* Directions
Report each line of the entries below that includes "well".

* Data supplied
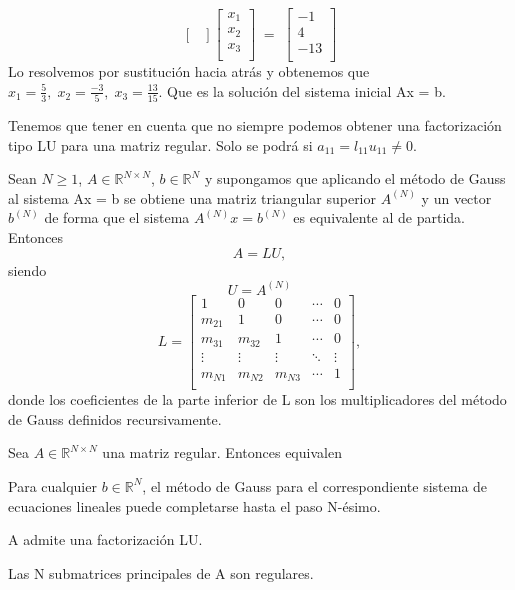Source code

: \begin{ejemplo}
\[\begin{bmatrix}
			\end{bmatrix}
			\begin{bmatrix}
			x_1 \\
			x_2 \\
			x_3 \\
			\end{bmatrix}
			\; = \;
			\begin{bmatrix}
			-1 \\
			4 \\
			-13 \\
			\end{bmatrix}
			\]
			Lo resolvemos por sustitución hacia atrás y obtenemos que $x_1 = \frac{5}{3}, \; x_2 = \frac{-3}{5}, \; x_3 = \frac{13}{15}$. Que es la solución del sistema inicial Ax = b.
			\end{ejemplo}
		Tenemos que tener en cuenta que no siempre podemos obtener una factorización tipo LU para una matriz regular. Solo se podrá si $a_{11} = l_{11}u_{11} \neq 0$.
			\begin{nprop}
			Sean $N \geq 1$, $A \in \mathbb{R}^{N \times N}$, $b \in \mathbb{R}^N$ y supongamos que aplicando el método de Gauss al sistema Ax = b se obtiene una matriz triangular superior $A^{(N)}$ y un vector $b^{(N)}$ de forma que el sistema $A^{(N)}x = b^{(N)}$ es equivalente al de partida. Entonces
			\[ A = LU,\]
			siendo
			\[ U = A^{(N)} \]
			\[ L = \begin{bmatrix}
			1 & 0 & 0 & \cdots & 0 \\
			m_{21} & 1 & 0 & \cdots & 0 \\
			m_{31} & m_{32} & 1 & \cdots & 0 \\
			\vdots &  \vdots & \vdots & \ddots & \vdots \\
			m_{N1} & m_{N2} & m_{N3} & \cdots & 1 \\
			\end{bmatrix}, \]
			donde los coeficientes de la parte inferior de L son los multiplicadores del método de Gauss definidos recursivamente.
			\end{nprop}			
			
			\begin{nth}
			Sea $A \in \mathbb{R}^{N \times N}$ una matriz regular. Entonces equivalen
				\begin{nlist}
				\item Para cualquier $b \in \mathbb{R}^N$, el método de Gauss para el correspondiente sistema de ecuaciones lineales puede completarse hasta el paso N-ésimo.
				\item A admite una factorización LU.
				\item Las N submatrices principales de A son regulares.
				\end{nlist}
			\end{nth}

==

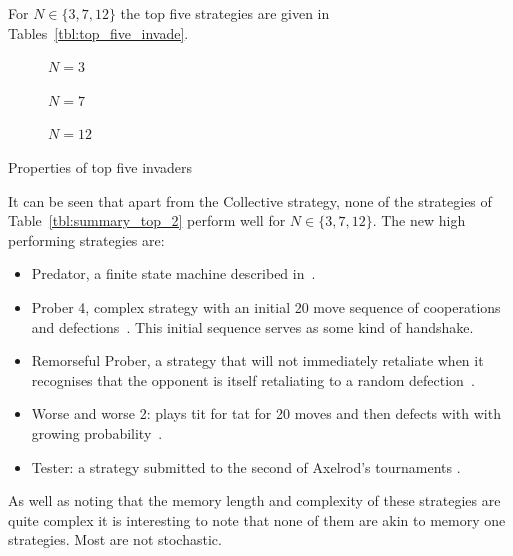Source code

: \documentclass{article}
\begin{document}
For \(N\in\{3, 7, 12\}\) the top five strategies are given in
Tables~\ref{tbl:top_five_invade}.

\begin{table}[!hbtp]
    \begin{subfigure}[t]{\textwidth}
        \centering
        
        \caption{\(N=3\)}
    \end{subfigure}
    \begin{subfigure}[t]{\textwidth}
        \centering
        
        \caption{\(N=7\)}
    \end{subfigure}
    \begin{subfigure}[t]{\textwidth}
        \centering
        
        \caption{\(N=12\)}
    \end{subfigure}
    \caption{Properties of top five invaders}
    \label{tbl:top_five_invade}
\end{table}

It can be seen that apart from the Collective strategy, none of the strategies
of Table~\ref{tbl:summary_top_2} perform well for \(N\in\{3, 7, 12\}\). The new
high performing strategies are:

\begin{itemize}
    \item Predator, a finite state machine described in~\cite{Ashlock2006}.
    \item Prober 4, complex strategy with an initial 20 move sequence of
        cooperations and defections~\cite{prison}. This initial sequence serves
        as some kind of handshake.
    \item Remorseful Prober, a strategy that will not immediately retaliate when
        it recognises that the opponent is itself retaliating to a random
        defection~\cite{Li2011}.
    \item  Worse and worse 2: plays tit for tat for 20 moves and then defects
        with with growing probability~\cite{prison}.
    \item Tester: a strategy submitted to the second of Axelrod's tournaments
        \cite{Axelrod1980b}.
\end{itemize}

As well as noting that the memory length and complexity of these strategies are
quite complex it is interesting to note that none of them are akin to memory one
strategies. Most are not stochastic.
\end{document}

* Solution to the problem
of Table~\ref{tbl:summary_top_2} perform well for \(N\in\{3, 7, 12\}\). The new
As well as noting that the memory length and complexity of these strategies are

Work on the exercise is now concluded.